### EXERCISE DIRECTIONS:
Give each line of the records again exactly and omit every picture.

### GIVEN RECORDS:
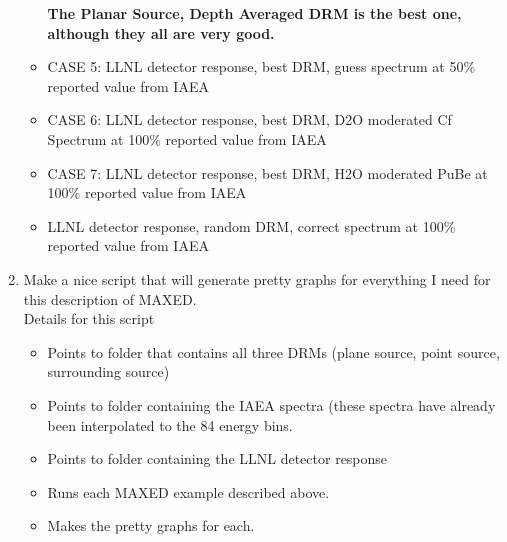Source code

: \documentclass[11pt]{article}
\begin{document}
\begin{enumerate}
\begin{itemize}
	\textbf{The Planar Source, Depth Averaged DRM is the best one, although they all are very good.}
	\item[\checkmark] CASE 5: LLNL detector response, best DRM, guess spectrum at 50\% reported value from IAEA
	\item[\checkmark] CASE 6: LLNL detector response, best DRM, D2O moderated Cf Spectrum at 100\% reported value from IAEA
	\item[\checkmark] CASE 7: LLNL detector response, best DRM, H2O moderated PuBe at 100\% reported value from IAEA
	\item[\checkmark] LLNL detector response, random DRM, correct spectrum at 100\% reported value from IAEA
	
	\end{itemize}
\item[\checkmark] Make a nice script that will generate pretty graphs for everything I need for this description of MAXED.\\
Details for this script
	\begin{itemize}
	\item Points to folder that contains all three DRMs (plane source, point source, surrounding source)
	\item Points to folder containing the IAEA spectra (these spectra have already been interpolated to the 84 energy bins.
	\item Points to folder containing the LLNL detector response
	\item Runs each MAXED example described above.
	\item Makes the pretty graphs for each.
	\end{itemize}

\end{enumerate}
\break

   
   
\end{document}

### WRITTEN RESPONSE:
Source code

: \documentclass[11pt]{article}
\begin{document}
\begin{enumerate}
\begin{itemize}
	\textbf{The Planar Source, Depth Averaged DRM is the best one, although they all are very good.}
	\item[\checkmark] CASE 5: LLNL detector response, best DRM, guess spectrum at 50\% reported value from IAEA
	\item[\checkmark] CASE 6: LLNL detector response, best DRM, D2O moderated Cf Spectrum at 100\% reported value from IAEA
	\item[\checkmark] CASE 7: LLNL detector response, best DRM, H2O moderated PuBe at 100\% reported value from IAEA
	\item[\checkmark] LLNL detector response, random DRM, correct spectrum at 100\% reported value from IAEA
	
	\end{itemize}
\item[\checkmark] Make a nice script that will generate pretty graphs for everything I need for this description of MAXED.\\
Details for this script
	\begin{itemize}
	\item Points to folder that contains all three DRMs (plane source, point source, surrounding source)
	\item Points to folder containing the IAEA spectra (these spectra have already been interpolated to the 84 energy bins.
	\item Points to folder containing the LLNL detector response
	\item Runs each MAXED example described above.
	\item Makes the pretty graphs for each.
	\end{itemize}

\end{enumerate}
\break

   
   
\end{document}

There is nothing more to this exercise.